## Exercise directions
Please print every line from the one containing "- x 是密码占位符。" through the last line of the records below, exactly as written and nothing more.

## Records shown
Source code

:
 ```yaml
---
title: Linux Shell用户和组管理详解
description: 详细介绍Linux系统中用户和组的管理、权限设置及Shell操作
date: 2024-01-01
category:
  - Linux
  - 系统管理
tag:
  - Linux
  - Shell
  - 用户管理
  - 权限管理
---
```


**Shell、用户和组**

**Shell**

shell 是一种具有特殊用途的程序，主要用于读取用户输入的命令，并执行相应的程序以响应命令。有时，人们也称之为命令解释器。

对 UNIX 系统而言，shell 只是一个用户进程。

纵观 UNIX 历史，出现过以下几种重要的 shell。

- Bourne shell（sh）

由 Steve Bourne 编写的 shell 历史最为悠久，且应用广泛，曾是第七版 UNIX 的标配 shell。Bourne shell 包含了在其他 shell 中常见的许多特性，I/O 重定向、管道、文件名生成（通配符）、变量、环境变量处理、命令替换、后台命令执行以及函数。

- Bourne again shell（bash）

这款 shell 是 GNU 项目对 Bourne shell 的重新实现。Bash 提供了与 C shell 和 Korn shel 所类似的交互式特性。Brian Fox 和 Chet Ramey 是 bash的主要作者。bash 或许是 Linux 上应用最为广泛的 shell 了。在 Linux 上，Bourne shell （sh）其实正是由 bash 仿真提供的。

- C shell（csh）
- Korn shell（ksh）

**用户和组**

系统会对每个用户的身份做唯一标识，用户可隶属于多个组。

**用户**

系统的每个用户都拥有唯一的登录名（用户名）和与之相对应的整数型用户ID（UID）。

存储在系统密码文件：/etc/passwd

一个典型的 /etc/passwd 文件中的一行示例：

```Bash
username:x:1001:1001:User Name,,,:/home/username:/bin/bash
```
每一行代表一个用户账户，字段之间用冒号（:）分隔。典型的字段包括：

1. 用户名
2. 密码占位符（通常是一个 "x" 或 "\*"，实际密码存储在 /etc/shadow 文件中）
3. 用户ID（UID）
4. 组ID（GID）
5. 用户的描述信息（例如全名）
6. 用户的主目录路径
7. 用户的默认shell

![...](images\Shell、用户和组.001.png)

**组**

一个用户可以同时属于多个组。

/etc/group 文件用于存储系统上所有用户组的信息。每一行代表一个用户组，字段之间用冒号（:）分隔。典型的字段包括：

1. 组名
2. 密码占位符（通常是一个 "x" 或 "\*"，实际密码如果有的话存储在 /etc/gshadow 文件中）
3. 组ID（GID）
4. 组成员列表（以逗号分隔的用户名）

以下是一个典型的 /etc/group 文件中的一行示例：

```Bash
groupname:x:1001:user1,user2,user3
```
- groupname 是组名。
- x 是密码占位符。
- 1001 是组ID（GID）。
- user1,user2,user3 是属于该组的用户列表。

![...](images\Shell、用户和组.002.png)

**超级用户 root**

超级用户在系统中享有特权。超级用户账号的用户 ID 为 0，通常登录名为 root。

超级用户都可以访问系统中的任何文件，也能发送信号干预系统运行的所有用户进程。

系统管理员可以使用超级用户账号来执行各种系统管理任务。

## Result
- x 是密码占位符。
- 1001 是组ID（GID）。
- user1,user2,user3 是属于该组的用户列表。

![...](images\Shell、用户和组.002.png)

**超级用户 root**

超级用户在系统中享有特权。超级用户账号的用户 ID 为 0，通常登录名为 root。

超级用户都可以访问系统中的任何文件，也能发送信号干预系统运行的所有用户进程。

系统管理员可以使用超级用户账号来执行各种系统管理任务。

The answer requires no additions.